→ Problem requirements
Reproduce the line containing "4. 음료를 구매할 투입 금액을 입력합니다." in the listing below, then every later line up to the end, precisely as written.

→ Supplied records
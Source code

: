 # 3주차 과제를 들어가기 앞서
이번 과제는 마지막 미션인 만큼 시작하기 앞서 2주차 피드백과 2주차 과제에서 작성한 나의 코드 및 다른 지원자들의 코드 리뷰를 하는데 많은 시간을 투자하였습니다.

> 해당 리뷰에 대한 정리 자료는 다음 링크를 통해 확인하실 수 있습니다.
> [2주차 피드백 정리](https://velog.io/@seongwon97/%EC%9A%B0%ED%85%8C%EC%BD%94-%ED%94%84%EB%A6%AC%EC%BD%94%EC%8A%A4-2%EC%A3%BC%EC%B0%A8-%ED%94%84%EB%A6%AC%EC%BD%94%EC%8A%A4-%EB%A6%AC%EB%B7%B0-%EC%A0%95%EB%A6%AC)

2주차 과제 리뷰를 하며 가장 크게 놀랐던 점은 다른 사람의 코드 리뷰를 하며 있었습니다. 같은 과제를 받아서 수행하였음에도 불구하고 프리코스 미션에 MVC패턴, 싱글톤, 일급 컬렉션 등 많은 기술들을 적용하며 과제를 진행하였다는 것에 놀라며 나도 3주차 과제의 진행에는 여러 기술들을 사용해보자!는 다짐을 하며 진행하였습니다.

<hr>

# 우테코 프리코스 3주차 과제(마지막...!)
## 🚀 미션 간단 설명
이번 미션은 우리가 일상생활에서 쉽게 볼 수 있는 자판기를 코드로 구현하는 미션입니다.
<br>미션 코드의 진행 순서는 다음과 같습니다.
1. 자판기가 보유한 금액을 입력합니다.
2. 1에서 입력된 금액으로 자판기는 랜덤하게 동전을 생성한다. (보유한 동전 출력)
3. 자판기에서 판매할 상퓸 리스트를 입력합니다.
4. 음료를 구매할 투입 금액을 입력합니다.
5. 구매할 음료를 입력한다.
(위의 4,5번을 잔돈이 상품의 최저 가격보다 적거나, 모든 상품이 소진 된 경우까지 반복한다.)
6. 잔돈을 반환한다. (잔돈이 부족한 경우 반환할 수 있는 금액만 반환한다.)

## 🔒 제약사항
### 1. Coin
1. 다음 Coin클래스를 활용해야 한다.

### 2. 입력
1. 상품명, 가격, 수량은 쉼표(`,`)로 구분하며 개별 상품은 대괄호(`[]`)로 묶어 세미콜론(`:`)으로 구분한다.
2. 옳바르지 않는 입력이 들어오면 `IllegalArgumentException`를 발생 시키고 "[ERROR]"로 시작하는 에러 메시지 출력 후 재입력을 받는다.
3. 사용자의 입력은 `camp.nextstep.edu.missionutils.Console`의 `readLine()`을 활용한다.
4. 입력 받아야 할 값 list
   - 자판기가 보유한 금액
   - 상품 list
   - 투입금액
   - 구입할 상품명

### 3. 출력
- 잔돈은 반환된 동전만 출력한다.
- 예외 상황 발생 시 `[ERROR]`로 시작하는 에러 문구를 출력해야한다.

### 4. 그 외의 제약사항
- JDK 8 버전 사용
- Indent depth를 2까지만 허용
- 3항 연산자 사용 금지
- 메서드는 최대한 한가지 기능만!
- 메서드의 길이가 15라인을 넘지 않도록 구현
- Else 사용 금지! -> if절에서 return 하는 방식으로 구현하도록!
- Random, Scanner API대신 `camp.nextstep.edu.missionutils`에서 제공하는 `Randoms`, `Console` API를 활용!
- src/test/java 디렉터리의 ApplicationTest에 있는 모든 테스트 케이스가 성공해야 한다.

→ Exercise response
4. 음료를 구매할 투입 금액을 입력합니다.
5. 구매할 음료를 입력한다.
(위의 4,5번을 잔돈이 상품의 최저 가격보다 적거나, 모든 상품이 소진 된 경우까지 반복한다.)
6. 잔돈을 반환한다. (잔돈이 부족한 경우 반환할 수 있는 금액만 반환한다.)

## 🔒 제약사항
### 1. Coin
1. 다음 Coin클래스를 활용해야 한다.

### 2. 입력
1. 상품명, 가격, 수량은 쉼표(`,`)로 구분하며 개별 상품은 대괄호(`[]`)로 묶어 세미콜론(`:`)으로 구분한다.
2. 옳바르지 않는 입력이 들어오면 `IllegalArgumentException`를 발생 시키고 "[ERROR]"로 시작하는 에러 메시지 출력 후 재입력을 받는다.
3. 사용자의 입력은 `camp.nextstep.edu.missionutils.Console`의 `readLine()`을 활용한다.
4. 입력 받아야 할 값 list
   - 자판기가 보유한 금액
   - 상품 list
   - 투입금액
   - 구입할 상품명

### 3. 출력
- 잔돈은 반환된 동전만 출력한다.
- 예외 상황 발생 시 `[ERROR]`로 시작하는 에러 문구를 출력해야한다.

### 4. 그 외의 제약사항
- JDK 8 버전 사용
- Indent depth를 2까지만 허용
- 3항 연산자 사용 금지
- 메서드는 최대한 한가지 기능만!
- 메서드의 길이가 15라인을 넘지 않도록 구현
- Else 사용 금지! -> if절에서 return 하는 방식으로 구현하도록!
- Random, Scanner API대신 `camp.nextstep.edu.missionutils`에서 제공하는 `Randoms`, `Console` API를 활용!
- src/test/java 디렉터리의 ApplicationTest에 있는 모든 테스트 케이스가 성공해야 한다.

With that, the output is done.